What you have to do
Every entry that follows should be output again, word for word.

Data provided
>>

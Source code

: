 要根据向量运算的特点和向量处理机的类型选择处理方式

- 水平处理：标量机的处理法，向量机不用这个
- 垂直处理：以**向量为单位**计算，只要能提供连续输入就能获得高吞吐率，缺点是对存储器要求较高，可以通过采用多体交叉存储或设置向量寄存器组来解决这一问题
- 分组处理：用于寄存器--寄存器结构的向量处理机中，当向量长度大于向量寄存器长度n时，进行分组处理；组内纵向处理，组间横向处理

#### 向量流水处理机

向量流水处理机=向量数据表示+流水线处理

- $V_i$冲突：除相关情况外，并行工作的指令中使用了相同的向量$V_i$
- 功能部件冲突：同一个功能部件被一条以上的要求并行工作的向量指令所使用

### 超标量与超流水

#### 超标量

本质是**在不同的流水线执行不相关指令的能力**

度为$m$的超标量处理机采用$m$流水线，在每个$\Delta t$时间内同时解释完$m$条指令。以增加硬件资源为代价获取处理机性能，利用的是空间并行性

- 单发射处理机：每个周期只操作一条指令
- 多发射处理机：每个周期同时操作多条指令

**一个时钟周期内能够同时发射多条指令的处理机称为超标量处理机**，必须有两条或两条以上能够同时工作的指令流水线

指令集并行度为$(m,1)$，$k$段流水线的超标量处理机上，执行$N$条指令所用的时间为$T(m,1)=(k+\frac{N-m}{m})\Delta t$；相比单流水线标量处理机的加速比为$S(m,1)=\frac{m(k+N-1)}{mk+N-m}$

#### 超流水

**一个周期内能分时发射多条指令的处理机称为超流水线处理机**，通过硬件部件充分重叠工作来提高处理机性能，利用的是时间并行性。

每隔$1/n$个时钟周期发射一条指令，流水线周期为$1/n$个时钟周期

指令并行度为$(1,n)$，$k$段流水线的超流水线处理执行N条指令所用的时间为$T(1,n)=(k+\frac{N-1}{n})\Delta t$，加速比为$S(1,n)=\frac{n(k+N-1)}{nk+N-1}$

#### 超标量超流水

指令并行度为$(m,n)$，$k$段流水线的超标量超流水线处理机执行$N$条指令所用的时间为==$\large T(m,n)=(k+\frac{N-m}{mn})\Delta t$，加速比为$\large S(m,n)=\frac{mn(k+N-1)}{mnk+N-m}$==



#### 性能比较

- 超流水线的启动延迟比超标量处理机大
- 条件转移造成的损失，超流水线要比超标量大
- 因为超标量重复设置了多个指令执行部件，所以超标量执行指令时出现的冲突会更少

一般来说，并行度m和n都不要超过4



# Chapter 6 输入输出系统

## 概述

<<

Completed exercise
Source code

: 要根据向量运算的特点和向量处理机的类型选择处理方式

- 水平处理：标量机的处理法，向量机不用这个
- 垂直处理：以**向量为单位**计算，只要能提供连续输入就能获得高吞吐率，缺点是对存储器要求较高，可以通过采用多体交叉存储或设置向量寄存器组来解决这一问题
- 分组处理：用于寄存器--寄存器结构的向量处理机中，当向量长度大于向量寄存器长度n时，进行分组处理；组内纵向处理，组间横向处理

#### 向量流水处理机

向量流水处理机=向量数据表示+流水线处理

- $V_i$冲突：除相关情况外，并行工作的指令中使用了相同的向量$V_i$
- 功能部件冲突：同一个功能部件被一条以上的要求并行工作的向量指令所使用

### 超标量与超流水

#### 超标量

本质是**在不同的流水线执行不相关指令的能力**

度为$m$的超标量处理机采用$m$流水线，在每个$\Delta t$时间内同时解释完$m$条指令。以增加硬件资源为代价获取处理机性能，利用的是空间并行性

- 单发射处理机：每个周期只操作一条指令
- 多发射处理机：每个周期同时操作多条指令

**一个时钟周期内能够同时发射多条指令的处理机称为超标量处理机**，必须有两条或两条以上能够同时工作的指令流水线

指令集并行度为$(m,1)$，$k$段流水线的超标量处理机上，执行$N$条指令所用的时间为$T(m,1)=(k+\frac{N-m}{m})\Delta t$；相比单流水线标量处理机的加速比为$S(m,1)=\frac{m(k+N-1)}{mk+N-m}$

#### 超流水

**一个周期内能分时发射多条指令的处理机称为超流水线处理机**，通过硬件部件充分重叠工作来提高处理机性能，利用的是时间并行性。

每隔$1/n$个时钟周期发射一条指令，流水线周期为$1/n$个时钟周期

指令并行度为$(1,n)$，$k$段流水线的超流水线处理执行N条指令所用的时间为$T(1,n)=(k+\frac{N-1}{n})\Delta t$，加速比为$S(1,n)=\frac{n(k+N-1)}{nk+N-1}$

#### 超标量超流水

指令并行度为$(m,n)$，$k$段流水线的超标量超流水线处理机执行$N$条指令所用的时间为==$\large T(m,n)=(k+\frac{N-m}{mn})\Delta t$，加速比为$\large S(m,n)=\frac{mn(k+N-1)}{mnk+N-m}$==



#### 性能比较

- 超流水线的启动延迟比超标量处理机大
- 条件转移造成的损失，超流水线要比超标量大
- 因为超标量重复设置了多个指令执行部件，所以超标量执行指令时出现的冲突会更少

一般来说，并行度m和n都不要超过4



# Chapter 6 输入输出系统

## 概述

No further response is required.